## [Your assignment]
Give again, word for word, each line below starting at the one that contains "9. How do you manage" and ending at the one that contains "17. How do you replicate".

Saved data entries
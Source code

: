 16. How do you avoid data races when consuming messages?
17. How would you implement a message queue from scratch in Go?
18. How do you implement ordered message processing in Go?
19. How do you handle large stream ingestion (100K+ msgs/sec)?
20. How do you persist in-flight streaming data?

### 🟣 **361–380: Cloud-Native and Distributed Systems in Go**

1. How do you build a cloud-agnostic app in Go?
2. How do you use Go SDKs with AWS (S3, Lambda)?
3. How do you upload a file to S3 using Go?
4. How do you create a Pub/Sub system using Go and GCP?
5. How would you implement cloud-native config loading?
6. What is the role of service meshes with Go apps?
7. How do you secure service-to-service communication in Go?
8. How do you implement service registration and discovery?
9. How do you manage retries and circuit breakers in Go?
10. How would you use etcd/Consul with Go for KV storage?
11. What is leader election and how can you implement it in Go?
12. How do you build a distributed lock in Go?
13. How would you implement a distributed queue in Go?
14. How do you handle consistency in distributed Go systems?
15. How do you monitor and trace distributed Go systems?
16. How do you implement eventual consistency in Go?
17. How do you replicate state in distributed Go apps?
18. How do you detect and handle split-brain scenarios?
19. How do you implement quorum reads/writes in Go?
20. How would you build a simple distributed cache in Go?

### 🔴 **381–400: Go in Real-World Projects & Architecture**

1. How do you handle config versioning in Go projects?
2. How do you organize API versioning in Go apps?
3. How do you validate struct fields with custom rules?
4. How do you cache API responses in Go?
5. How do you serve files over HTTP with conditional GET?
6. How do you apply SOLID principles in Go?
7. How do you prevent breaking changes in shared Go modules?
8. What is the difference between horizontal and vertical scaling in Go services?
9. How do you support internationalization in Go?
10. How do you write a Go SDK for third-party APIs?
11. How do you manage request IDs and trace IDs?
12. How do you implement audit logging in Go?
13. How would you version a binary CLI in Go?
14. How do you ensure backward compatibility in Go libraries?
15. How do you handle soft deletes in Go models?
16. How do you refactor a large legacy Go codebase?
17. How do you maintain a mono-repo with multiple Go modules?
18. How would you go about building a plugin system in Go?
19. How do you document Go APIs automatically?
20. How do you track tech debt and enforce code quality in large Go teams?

## [Answer box]
9. How do you manage retries and circuit breakers in Go?
10. How would you use etcd/Consul with Go for KV storage?
11. What is leader election and how can you implement it in Go?
12. How do you build a distributed lock in Go?
13. How would you implement a distributed queue in Go?
14. How do you handle consistency in distributed Go systems?
15. How do you monitor and trace distributed Go systems?
16. How do you implement eventual consistency in Go?
17. How do you replicate state in distributed Go apps?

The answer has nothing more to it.